Some lines in the material below hold the word "with". Copy all of them.

**The input**
◇ ◇ ◇ ◇
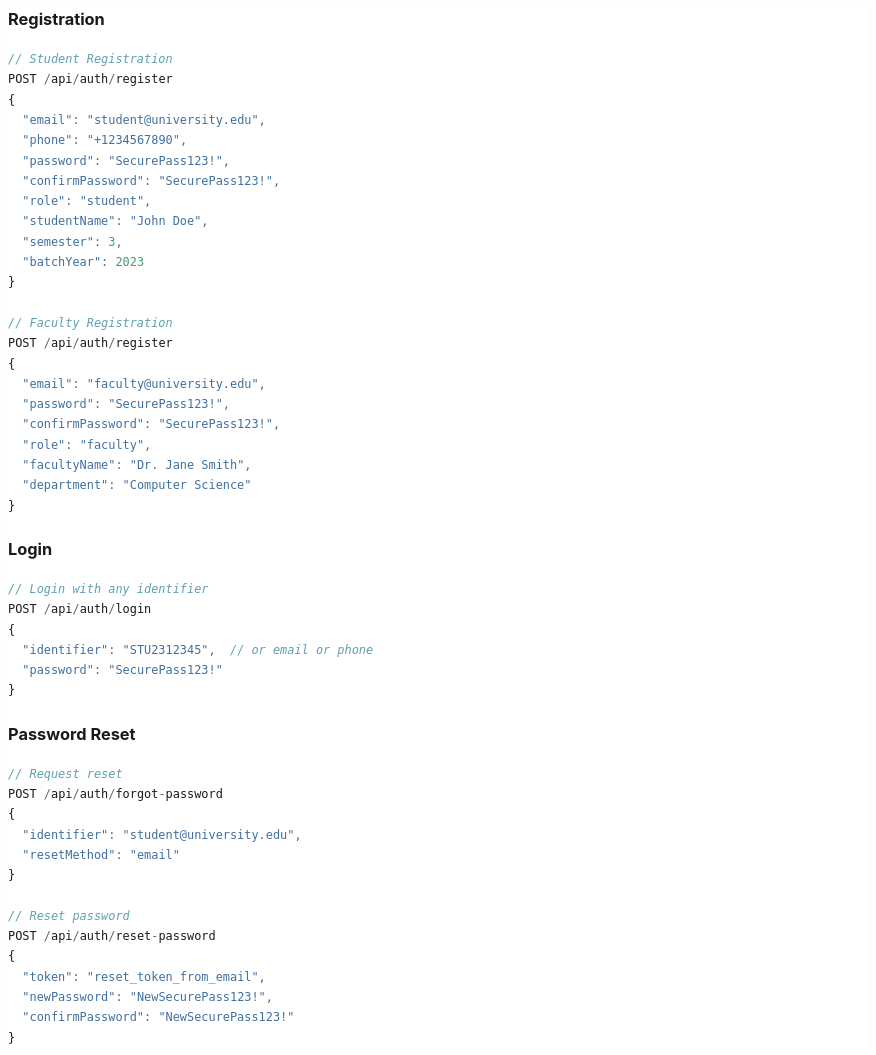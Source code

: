 ### Registration

```javascript
// Student Registration
POST /api/auth/register
{
  "email": "student@university.edu",
  "phone": "+1234567890",
  "password": "SecurePass123!",
  "confirmPassword": "SecurePass123!",
  "role": "student",
  "studentName": "John Doe",
  "semester": 3,
  "batchYear": 2023
}

// Faculty Registration
POST /api/auth/register
{
  "email": "faculty@university.edu",
  "password": "SecurePass123!",
  "confirmPassword": "SecurePass123!",
  "role": "faculty",
  "facultyName": "Dr. Jane Smith",
  "department": "Computer Science"
}
```

### Login

```javascript
// Login with any identifier
POST /api/auth/login
{
  "identifier": "STU2312345",  // or email or phone
  "password": "SecurePass123!"
}
```

### Password Reset

```javascript
// Request reset
POST /api/auth/forgot-password
{
  "identifier": "student@university.edu",
  "resetMethod": "email"
}

// Reset password
POST /api/auth/reset-password
{
  "token": "reset_token_from_email",
  "newPassword": "NewSecurePass123!",
  "confirmPassword": "NewSecurePass123!"
}
```

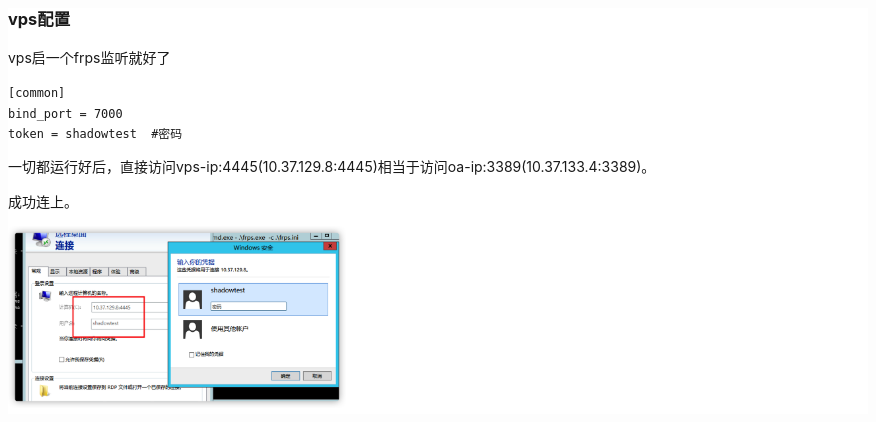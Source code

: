 

### vps配置

vps启一个frps监听就好了

```
[common]
bind_port = 7000
token = shadowtest	#密码
```



一切都运行好后，直接访问vps-ip:4445(10.37.129.8:4445)相当于访问oa-ip:3389(10.37.133.4:3389)。

成功连上。

<img src="pictures/image-20201022162315839.png" alt="image-20201022162315839" style="zoom: 33%;" /> 







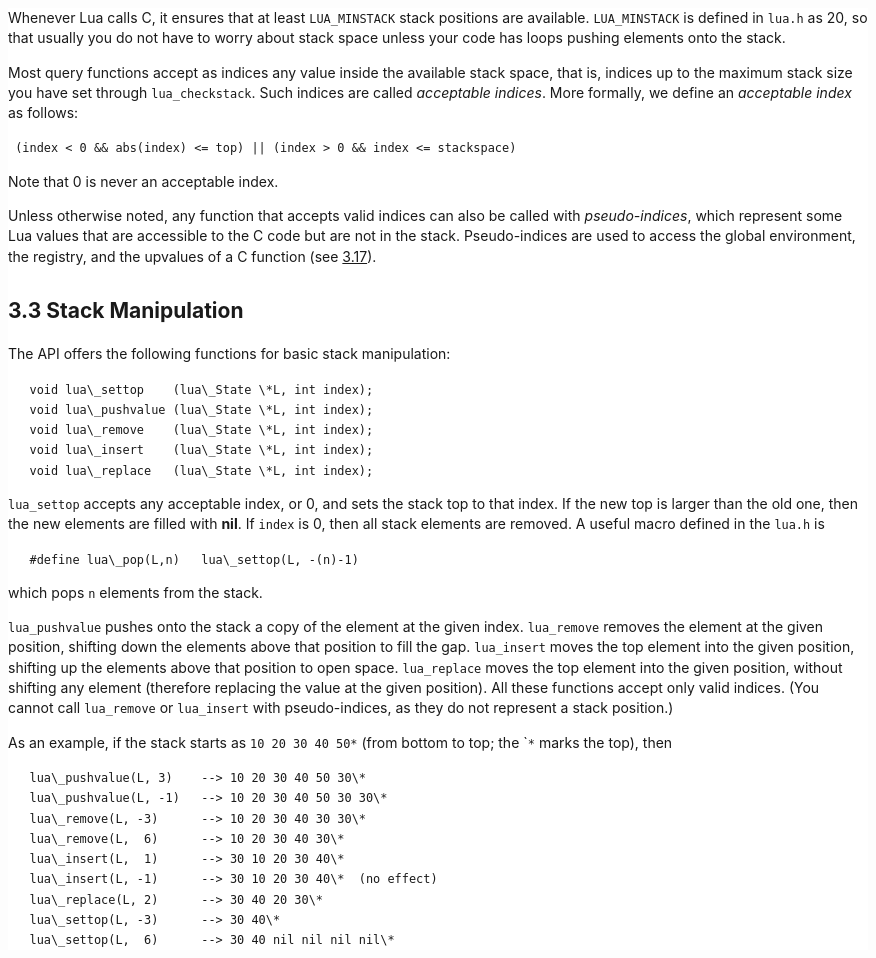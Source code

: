 Whenever Lua calls C, it ensures that at least `LUA_MINSTACK` stack positions are available. `LUA_MINSTACK` is defined in `lua.h` as 20, so that usually you do not have to worry about stack space unless your code has loops pushing elements onto the stack.

Most query functions accept as indices any value inside the available stack space, that is, indices up to the maximum stack size you have set through `lua_checkstack`. Such indices are called _acceptable indices_. More formally, we define an _acceptable index_ as follows:

     (index < 0 && abs(index) <= top) || (index > 0 && index <= stackspace)

Note that 0 is never an acceptable index.

Unless otherwise noted, any function that accepts valid indices can also be called with _pseudo-indices_, which represent some Lua values that are accessible to the C code but are not in the stack. Pseudo-indices are used to access the global environment, the registry, and the upvalues of a C function (see [3.17](https://www.lua.org/manual/5.0/manual.html#c-closure)).

3.3  Stack Manipulation
------------------------

The API offers the following functions for basic stack manipulation:

       void lua\_settop    (lua\_State \*L, int index);
       void lua\_pushvalue (lua\_State \*L, int index);
       void lua\_remove    (lua\_State \*L, int index);
       void lua\_insert    (lua\_State \*L, int index);
       void lua\_replace   (lua\_State \*L, int index);

`lua_settop` accepts any acceptable index, or 0, and sets the stack top to that index. If the new top is larger than the old one, then the new elements are filled with **nil**. If `index` is 0, then all stack elements are removed. A useful macro defined in the `lua.h` is

       #define lua\_pop(L,n)   lua\_settop(L, -(n)-1)

which pops `n` elements from the stack.

`lua_pushvalue` pushes onto the stack a copy of the element at the given index. `lua_remove` removes the element at the given position, shifting down the elements above that position to fill the gap. `lua_insert` moves the top element into the given position, shifting up the elements above that position to open space. `lua_replace` moves the top element into the given position, without shifting any element (therefore replacing the value at the given position). All these functions accept only valid indices. (You cannot call `lua_remove` or `lua_insert` with pseudo-indices, as they do not represent a stack position.)

As an example, if the stack starts as `10 20 30 40 50*` (from bottom to top; the \``*` marks the top), then

       lua\_pushvalue(L, 3)    --> 10 20 30 40 50 30\*
       lua\_pushvalue(L, -1)   --> 10 20 30 40 50 30 30\*
       lua\_remove(L, -3)      --> 10 20 30 40 30 30\*
       lua\_remove(L,  6)      --> 10 20 30 40 30\*
       lua\_insert(L,  1)      --> 30 10 20 30 40\*
       lua\_insert(L, -1)      --> 30 10 20 30 40\*  (no effect)
       lua\_replace(L, 2)      --> 30 40 20 30\*
       lua\_settop(L, -3)      --> 30 40\*
       lua\_settop(L,  6)      --> 30 40 nil nil nil nil\*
◇ ◇ ◇ ◇
**Answer to the exercise**
// Login with any identifier
Unless otherwise noted, any function that accepts valid indices can also be called with _pseudo-indices_, which represent some Lua values that are accessible to the C code but are not in the stack. Pseudo-indices are used to access the global environment, the registry, and the upvalues of a C function (see [3.17](https://www.lua.org/manual/5.0/manual.html#c-closure)).
`lua_settop` accepts any acceptable index, or 0, and sets the stack top to that index. If the new top is larger than the old one, then the new elements are filled with **nil**. If `index` is 0, then all stack elements are removed. A useful macro defined in the `lua.h` is
`lua_pushvalue` pushes onto the stack a copy of the element at the given index. `lua_remove` removes the element at the given position, shifting down the elements above that position to fill the gap. `lua_insert` moves the top element into the given position, shifting up the elements above that position to open space. `lua_replace` moves the top element into the given position, without shifting any element (therefore replacing the value at the given position). All these functions accept only valid indices. (You cannot call `lua_remove` or `lua_insert` with pseudo-indices, as they do not represent a stack position.)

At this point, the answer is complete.